H : Heads $$P\left ( H \right ) = \frac{1}{3}$$
I couldnt find a pattern for this question. Do you have any ideas? What is the probability that Player 1 is (ultimately) ruined?
Thanks in advance.
We assume that the question will be about the probability that Player 1 (or perhaps Player 2) is (ultimately) ruined. Player 1 and Player 2 are not nice names, so let us call them Xavier and Yolande, or more briefly $X$ and $Y$.
Let $a$ be the probability that $X$ will ultimately be ruined, given that he has $1$ dollars and $Y$ has $4$.
Let $b$ be the probability that $X$ will ultimately be ruined, given that he has $2$ dollars and $Y$ has $3$.
Let $c$ be the probability that $X$ will ultimately be ruined, given that he has $3$ dollars and $Y$ has $2$.
Let $d$ be the probability that $X$ will ultimately be ruined, given that he has $4$ dollars and $Y$ has $1$.
It is at least intuitively clear that the numbers $a,b,c,d$ exist, since the probability that the game continues forever is $0$.
We happen to want $b$, but it is useful to bring in $a$, $c$, and $d$.

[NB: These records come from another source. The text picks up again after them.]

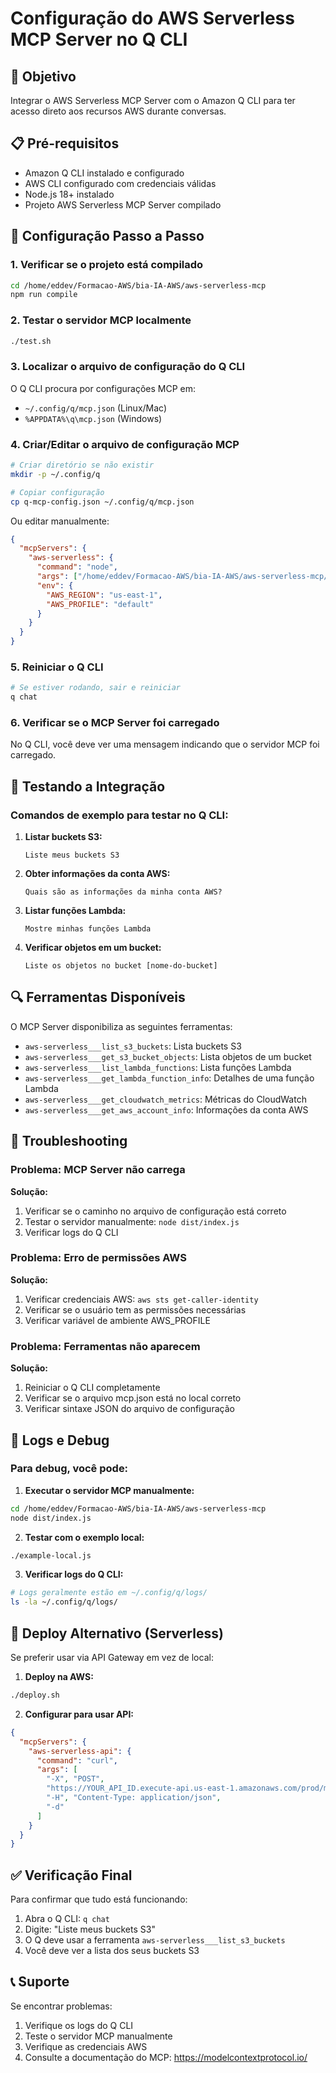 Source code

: # Configuração do AWS Serverless MCP Server no Q CLI

## 🎯 Objetivo
Integrar o AWS Serverless MCP Server com o Amazon Q CLI para ter acesso direto aos recursos AWS durante conversas.

## 📋 Pré-requisitos
- Amazon Q CLI instalado e configurado
- AWS CLI configurado com credenciais válidas
- Node.js 18+ instalado
- Projeto AWS Serverless MCP Server compilado

## 🔧 Configuração Passo a Passo

### 1. Verificar se o projeto está compilado
```bash
cd /home/eddev/Formacao-AWS/bia-IA-AWS/aws-serverless-mcp
npm run compile
```

### 2. Testar o servidor MCP localmente
```bash
./test.sh
```

### 3. Localizar o arquivo de configuração do Q CLI
O Q CLI procura por configurações MCP em:
- `~/.config/q/mcp.json` (Linux/Mac)
- `%APPDATA%\q\mcp.json` (Windows)

### 4. Criar/Editar o arquivo de configuração MCP
```bash
# Criar diretório se não existir
mkdir -p ~/.config/q

# Copiar configuração
cp q-mcp-config.json ~/.config/q/mcp.json
```

Ou editar manualmente:
```json
{
  "mcpServers": {
    "aws-serverless": {
      "command": "node",
      "args": ["/home/eddev/Formacao-AWS/bia-IA-AWS/aws-serverless-mcp/dist/index.js"],
      "env": {
        "AWS_REGION": "us-east-1",
        "AWS_PROFILE": "default"
      }
    }
  }
}
```

### 5. Reiniciar o Q CLI
```bash
# Se estiver rodando, sair e reiniciar
q chat
```

### 6. Verificar se o MCP Server foi carregado
No Q CLI, você deve ver uma mensagem indicando que o servidor MCP foi carregado.

## 🧪 Testando a Integração

### Comandos de exemplo para testar no Q CLI:

1. **Listar buckets S3:**
   ```
   Liste meus buckets S3
   ```

2. **Obter informações da conta AWS:**
   ```
   Quais são as informações da minha conta AWS?
   ```

3. **Listar funções Lambda:**
   ```
   Mostre minhas funções Lambda
   ```

4. **Verificar objetos em um bucket:**
   ```
   Liste os objetos no bucket [nome-do-bucket]
   ```

## 🔍 Ferramentas Disponíveis

O MCP Server disponibiliza as seguintes ferramentas:

- `aws-serverless___list_s3_buckets`: Lista buckets S3
- `aws-serverless___get_s3_bucket_objects`: Lista objetos de um bucket
- `aws-serverless___list_lambda_functions`: Lista funções Lambda
- `aws-serverless___get_lambda_function_info`: Detalhes de uma função Lambda
- `aws-serverless___get_cloudwatch_metrics`: Métricas do CloudWatch
- `aws-serverless___get_aws_account_info`: Informações da conta AWS

## 🐛 Troubleshooting

### Problema: MCP Server não carrega
**Solução:**
1. Verificar se o caminho no arquivo de configuração está correto
2. Testar o servidor manualmente: `node dist/index.js`
3. Verificar logs do Q CLI

### Problema: Erro de permissões AWS
**Solução:**
1. Verificar credenciais AWS: `aws sts get-caller-identity`
2. Verificar se o usuário tem as permissões necessárias
3. Verificar variável de ambiente AWS_PROFILE

### Problema: Ferramentas não aparecem
**Solução:**
1. Reiniciar o Q CLI completamente
2. Verificar se o arquivo mcp.json está no local correto
3. Verificar sintaxe JSON do arquivo de configuração

## 📝 Logs e Debug

### Para debug, você pode:

1. **Executar o servidor MCP manualmente:**
```bash
cd /home/eddev/Formacao-AWS/bia-IA-AWS/aws-serverless-mcp
node dist/index.js
```

2. **Testar com o exemplo local:**
```bash
./example-local.js
```

3. **Verificar logs do Q CLI:**
```bash
# Logs geralmente estão em ~/.config/q/logs/
ls -la ~/.config/q/logs/
```

## 🚀 Deploy Alternativo (Serverless)

Se preferir usar via API Gateway em vez de local:

1. **Deploy na AWS:**
```bash
./deploy.sh
```

2. **Configurar para usar API:**
```json
{
  "mcpServers": {
    "aws-serverless-api": {
      "command": "curl",
      "args": [
        "-X", "POST",
        "https://YOUR_API_ID.execute-api.us-east-1.amazonaws.com/prod/mcp",
        "-H", "Content-Type: application/json",
        "-d"
      ]
    }
  }
}
```

## ✅ Verificação Final

Para confirmar que tudo está funcionando:

1. Abra o Q CLI: `q chat`
2. Digite: "Liste meus buckets S3"
3. O Q deve usar a ferramenta `aws-serverless___list_s3_buckets`
4. Você deve ver a lista dos seus buckets S3

## 📞 Suporte

Se encontrar problemas:
1. Verifique os logs do Q CLI
2. Teste o servidor MCP manualmente
3. Verifique as credenciais AWS
4. Consulte a documentação do MCP: https://modelcontextprotocol.io/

If $X$ has $1$ dollar, then with probability $\frac{1}{3}$ she has to give $1$ dollar to $Y$ on the next toss, and he is ruined. With probability $\frac{2}{3}$ he wins a dollar, and then the probability he is ultimately ruined is $b$. Thus $$a=\frac{1}{3}+\frac{2}{3}b$$
Similarly, $$b=\frac{1}{3}a+\frac{2}{3}c$$ $$c=\frac{1}{3}b+\frac{2}{3}d$$ $$d=\frac{1}{3}c$$ We have four linear equations in four unknowns. Solve for $b$.